Without further ado, I'll give you an example. It's the term "slippery slope", which appeared twice in an article (Is torture ever justified?) in this week's edition (September 22, 2007) of the Economist.
It says:
One objection to allowing moderate physical pressure is the difficulty of knowing where to draw the line. If stress positions and sleep deprivation do not work, do you progress to branding with red-hot irons and beating to a pulp? And can you rely on interrogators to heed such distinctions? It is the danger of a slippery slope that makes opponents of torture insist on a total ban.
Then, in the next paragraph, it adds:
Israel is the only country in modern times to have openly allowed "moderate physical pressure" as a "last resort". Since interrogators used such methods anyway, it was argued, passing an explicit law would at least make it possible to set out some limits. But in 1999, citing the slippery-slope argument, Israel's Supreme Court ruled that torture could never be justified, even in the case of a ticking bomb. It went on to outlaw techniques such as sleep deprivation, exposure to extremes of hot and cold, prolonged stress positions, hooding and violent shaking.
Guessed it?
Well, in the physical sense, imagine a slippery slope in a landslide, with mud and rocks sliding down the valley in much of a free-fall.

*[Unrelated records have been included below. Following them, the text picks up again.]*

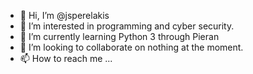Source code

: - 👋 Hi, I’m @jsperelakis
- 👀 I’m interested in programming and cyber security.
- 🌱 I’m currently learning Python 3 through Pieran
- 💞️ I’m looking to collaborate on nothing at the moment. 
- 📫 How to reach me ...

<!---
jsperelakis/jsperelakis is a ✨ special ✨ repository because its `README.md` (this file) appears on your GitHub profile.
You can click the Preview link to take a look at your changes.
--->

The "slippery-slope argument", on the other hand, works like the camel's nose, a metaphor from an Arabian tale which cautions people against allowing a small, insignificant problem to deteriorate into something large, terrible and out of control. If you see a camel roaming round your tent, so goes the story, you'd better chase it off now. If you don't, the camel will poke his nose into your tent. If you do nothing about that, sooner or later it'll stick his head into the tent as well, then the neck and then the torso. Before you know it, the whole camel is in the tent, lock stock and barrel, plundering and already making a mess of things...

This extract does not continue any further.